Mathematics of Communications

• Credit value: 15 credits at Level 7
• Assessment: a three-hour examination (80%) and short, problem-based coursework assignments (20%) 

This module introduces you to the mathematics underlying various aspects of communications technology, including coding theory and cryptography. It will give you an introduction to various communications applications and equip you with the mathematical background necessary for further exploration of these fields.

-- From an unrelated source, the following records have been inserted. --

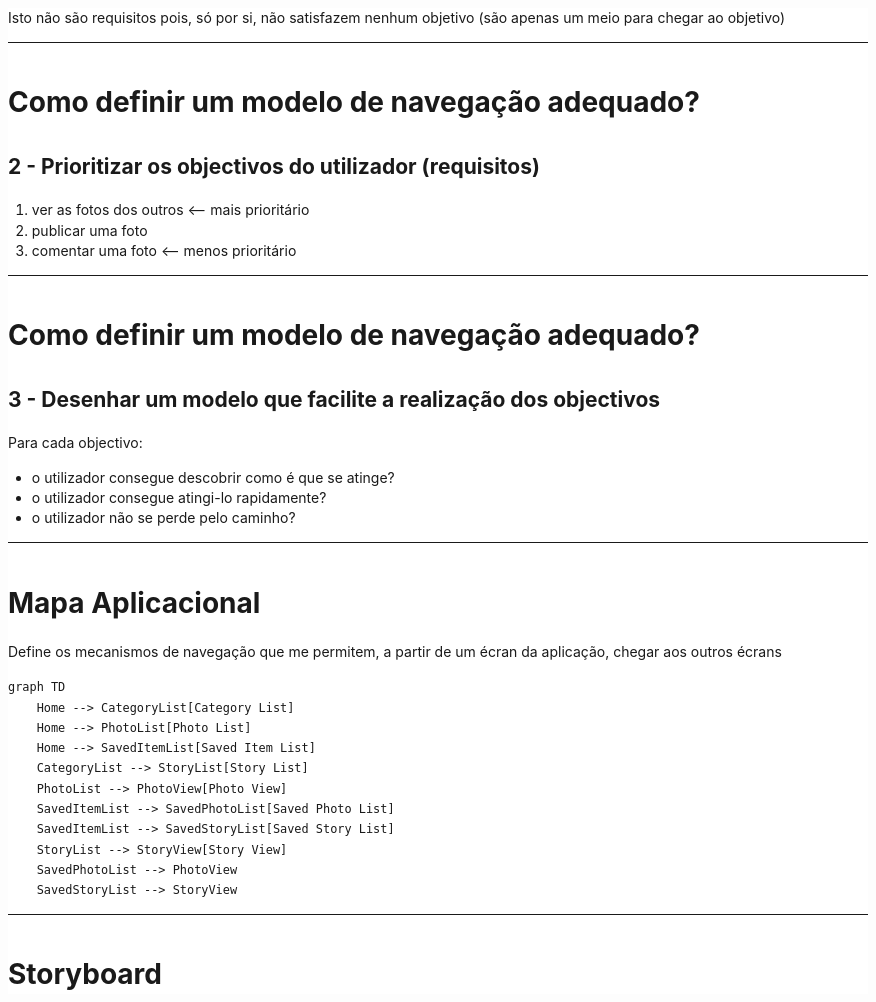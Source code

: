 Isto não são requisitos pois, só por si, não satisfazem nenhum objetivo (são apenas um meio para chegar ao objetivo)


---
# Como definir um modelo de navegação adequado?

## 2 - Prioritizar os objectivos do utilizador (requisitos)

1. ver as fotos dos outros <-- mais prioritário
2. publicar uma foto
3. comentar uma foto <-- menos prioritário


---
# Como definir um modelo de navegação adequado?

## 3 - Desenhar um modelo que facilite a realização dos objectivos

Para cada objectivo:
- o utilizador consegue descobrir como é que se atinge?
- o utilizador consegue atingi-lo rapidamente?
- o utilizador não se perde pelo caminho?


---
# Mapa Aplicacional

Define os mecanismos de navegação que me permitem, a partir de um écran da aplicação, chegar aos outros écrans

```mermaid
graph TD
    Home --> CategoryList[Category List]
    Home --> PhotoList[Photo List]
    Home --> SavedItemList[Saved Item List]
    CategoryList --> StoryList[Story List]
    PhotoList --> PhotoView[Photo View]
    SavedItemList --> SavedPhotoList[Saved Photo List]
    SavedItemList --> SavedStoryList[Saved Story List]
    StoryList --> StoryView[Story View]
    SavedPhotoList --> PhotoView
    SavedStoryList --> StoryView
```


---
# Storyboard
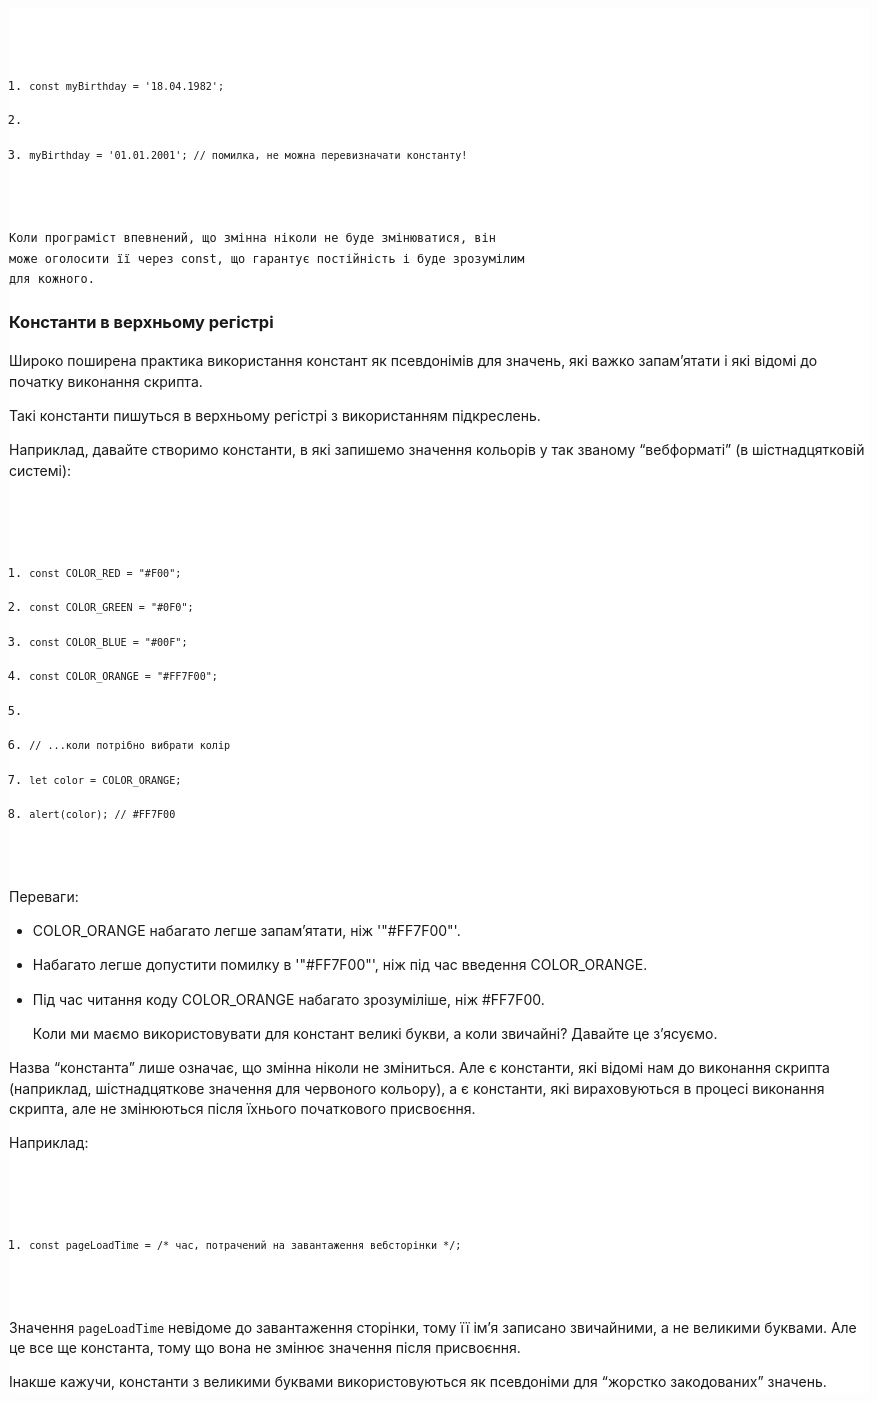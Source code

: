 <Code>

1. `const myBirthday = '18.04.1982';`
2.
3. `myBirthday = '01.01.2001'; // помилка, не можна перевизначати константу!`

Коли програміст впевнений, що змінна ніколи не буде змінюватися, він може оголосити її через const, що гарантує постійність і буде зрозумілим для кожного.
</Code>

### Константи в верхньому регістрі

Широко поширена практика використання констант як псевдонімів для значень, які важко запам’ятати і які відомі до початку виконання скрипта.

Такі константи пишуться в верхньому регістрі з використанням підкреслень.

Наприклад, давайте створимо константи, в які запишемо значення кольорів у так званому “вебформаті” (в шістнадцятковій системі):

<Code>

1. `const COLOR_RED = "#F00";`
2. `const COLOR_GREEN = "#0F0";`
3. `const COLOR_BLUE = "#00F";`
4. `const COLOR_ORANGE = "#FF7F00";`
5.
6. `// ...коли потрібно вибрати колір`
7. `let color = COLOR_ORANGE;`
8. `alert(color); // #FF7F00`

</Code>

Переваги:

- COLOR_ORANGE набагато легше запам’ятати, ніж '"#FF7F00"'.
- Набагато легше допустити помилку в '"#FF7F00"', ніж під час введення COLOR_ORANGE.
- Під час читання коду COLOR_ORANGE набагато зрозуміліше, ніж #FF7F00.

  Коли ми маємо використовувати для констант великі букви, а коли звичайні? Давайте це з’ясуємо.

Назва “константа” лише означає, що змінна ніколи не зміниться. Але є константи, які відомі нам до виконання скрипта (наприклад, шістнадцяткове значення для червоного кольору), а є константи, які вираховуються в процесі виконання скрипта, але не змінюються після їхнього початкового присвоєння.

Наприклад:

<Code>

1. `const pageLoadTime = /* час, потрачений на завантаження вебсторінки */;`

</Code>

Значення `pageLoadTime` невідоме до завантаження сторінки, тому її ім’я записано звичайними, а не великими буквами. Але це все ще константа, тому що вона не змінює значення після присвоєння.

Інакше кажучи, константи з великими буквами використовуються як псевдоніми для “жорстко закодованих” значень.
</Column>
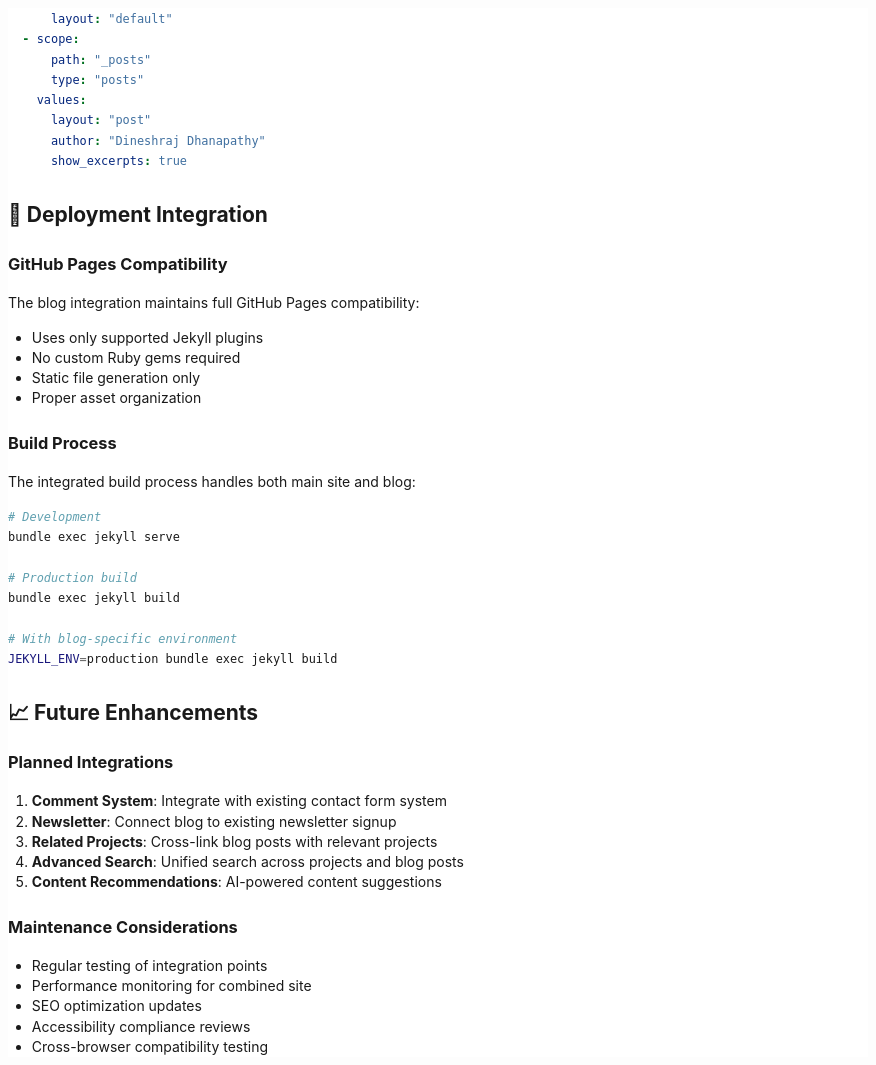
 ```yaml
      layout: "default"
  - scope:
      path: "_posts"
      type: "posts"
    values:
      layout: "post"
      author: "Dineshraj Dhanapathy"
      show_excerpts: true
```

## 🚀 Deployment Integration

### GitHub Pages Compatibility
The blog integration maintains full GitHub Pages compatibility:

- Uses only supported Jekyll plugins
- No custom Ruby gems required
- Static file generation only
- Proper asset organization

### Build Process
The integrated build process handles both main site and blog:

```bash
# Development
bundle exec jekyll serve

# Production build
bundle exec jekyll build

# With blog-specific environment
JEKYLL_ENV=production bundle exec jekyll build
```

## 📈 Future Enhancements

### Planned Integrations
1. **Comment System**: Integrate with existing contact form system
2. **Newsletter**: Connect blog to existing newsletter signup
3. **Related Projects**: Cross-link blog posts with relevant projects
4. **Advanced Search**: Unified search across projects and blog posts
5. **Content Recommendations**: AI-powered content suggestions

### Maintenance Considerations
- Regular testing of integration points
- Performance monitoring for combined site
- SEO optimization updates
- Accessibility compliance reviews
- Cross-browser compatibility testing
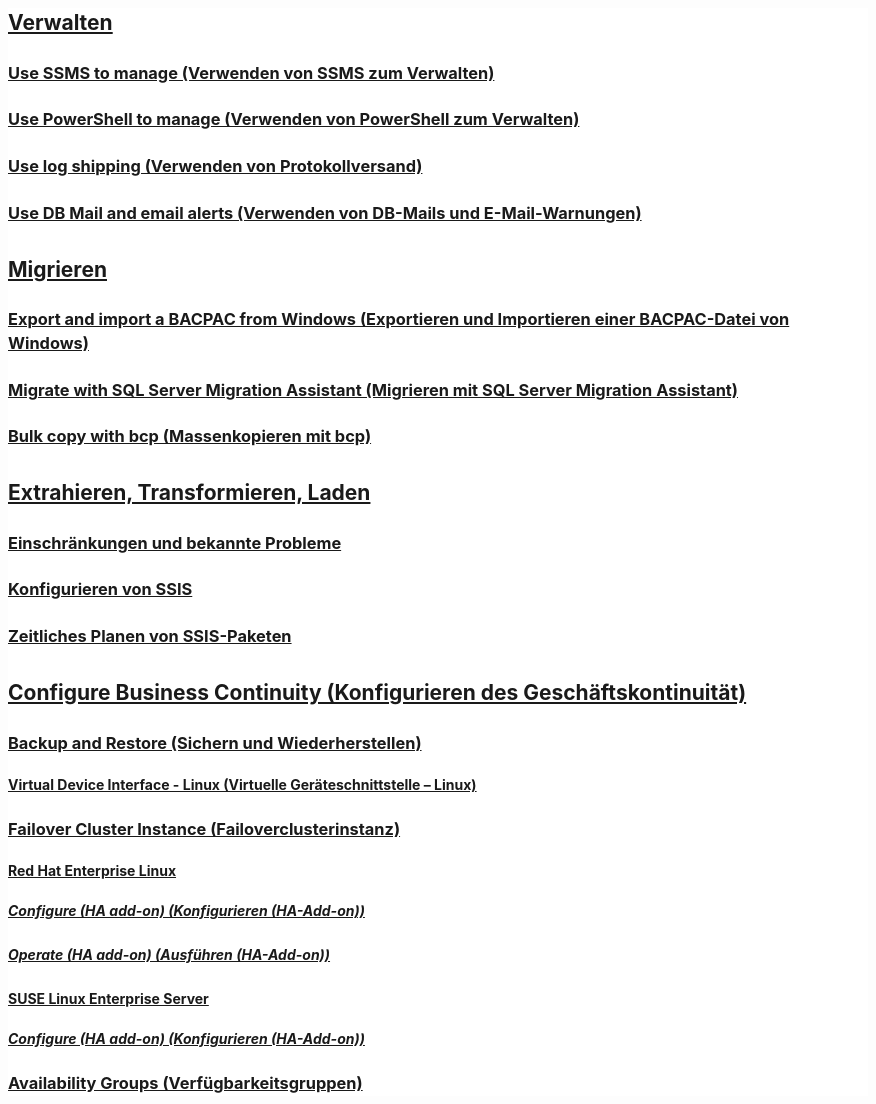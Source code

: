 ## [Verwalten](sql-server-linux-management-overview.md)
### [Use SSMS to manage (Verwenden von SSMS zum Verwalten)](sql-server-linux-manage-ssms.md)
### [Use PowerShell to manage (Verwenden von PowerShell zum Verwalten)](sql-server-linux-manage-powershell.md)
### [Use log shipping (Verwenden von Protokollversand)](sql-server-linux-use-log-shipping.md)
### [Use DB Mail and email alerts (Verwenden von DB-Mails und E-Mail-Warnungen)](sql-server-linux-db-mail-sql-agent.md)

## [Migrieren](sql-server-linux-migrate-overview.md)
### [Export and import a BACPAC from Windows (Exportieren und Importieren einer BACPAC-Datei von Windows)](sql-server-linux-migrate-ssms.md)
### [Migrate with SQL Server Migration Assistant (Migrieren mit SQL Server Migration Assistant)](sql-server-linux-migrate-ssma.md)
### [Bulk copy with bcp (Massenkopieren mit bcp)](sql-server-linux-migrate-bcp.md)

## [Extrahieren, Transformieren, Laden](sql-server-linux-migrate-ssis.md)
### [Einschränkungen und bekannte Probleme](sql-server-linux-ssis-known-issues.md)
### [Konfigurieren von SSIS](sql-server-linux-configure-ssis.md)
### [Zeitliches Planen von SSIS-Paketen](sql-server-linux-schedule-ssis-packages.md)

## [Configure Business Continuity (Konfigurieren des Geschäftskontinuität)](sql-server-linux-business-continuity-dr.md)
### [Backup and Restore (Sichern und Wiederherstellen)](sql-server-linux-backup-and-restore-database.md)
#### [Virtual Device Interface - Linux (Virtuelle Geräteschnittstelle – Linux)](sql-server-linux-backup-vdi-specification.md)
### [Failover Cluster Instance (Failoverclusterinstanz)](sql-server-linux-shared-disk-cluster-concepts.md)
#### [Red Hat Enterprise Linux]()
##### [Configure (HA add-on) (Konfigurieren (HA-Add-on))](sql-server-linux-shared-disk-cluster-red-hat-7-configure.md)
##### [Operate (HA add-on) (Ausführen (HA-Add-on))](sql-server-linux-shared-disk-cluster-red-hat-7-operate.md)
#### [SUSE Linux Enterprise Server]()
##### [Configure (HA add-on) (Konfigurieren (HA-Add-on))](sql-server-linux-shared-disk-cluster-sles-configure.md)
### [Availability Groups (Verfügbarkeitsgruppen)](sql-server-linux-availability-group-overview.md)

indicative module Syllabus

• Information theory: uncertainty; Shannon entropy; conditional entropy; Shannon information; Shannon’s source coding theorem; Huffman coding; data compression
• Error correcting codes: the binary symmetric channel; Hamming distance; Shannon’s noisy coding theorem; codes; bounds on the sizes of codes; linear codes; syndrome decoding; binary codes; Reed-Solomon codes
• Cryptography and information security: perfect secrecy; the one-time pad; linear feedback shift registers; introduction to public-key cryptography; hash functions; secure pseudo-random number generation; secret-sharing schemes and perfectly secure message transmission

By the end of this module, you will have:

• knowledge and understanding of, and the ability to use, mathematical techniques
• knowledge and understanding of a range of results in mathematics
• a deeper understanding of several topics in mathematics
• the ability to comprehend and evaluate conceptual and abstract material
• the ability to devise rigorous mathematical proofs
• the ability to understand and apply mathematical reasoning in several different areas of mathematics
• problem-solving skills, including the ability to assess problems logically and to approach them analytically.

• Raymond Hill, A First Course in Coding Theory, Clarendon Press 1986.
• D.R. Stinson, Cryptography: Theory and Practice (3rd edition), CRC Press 2005.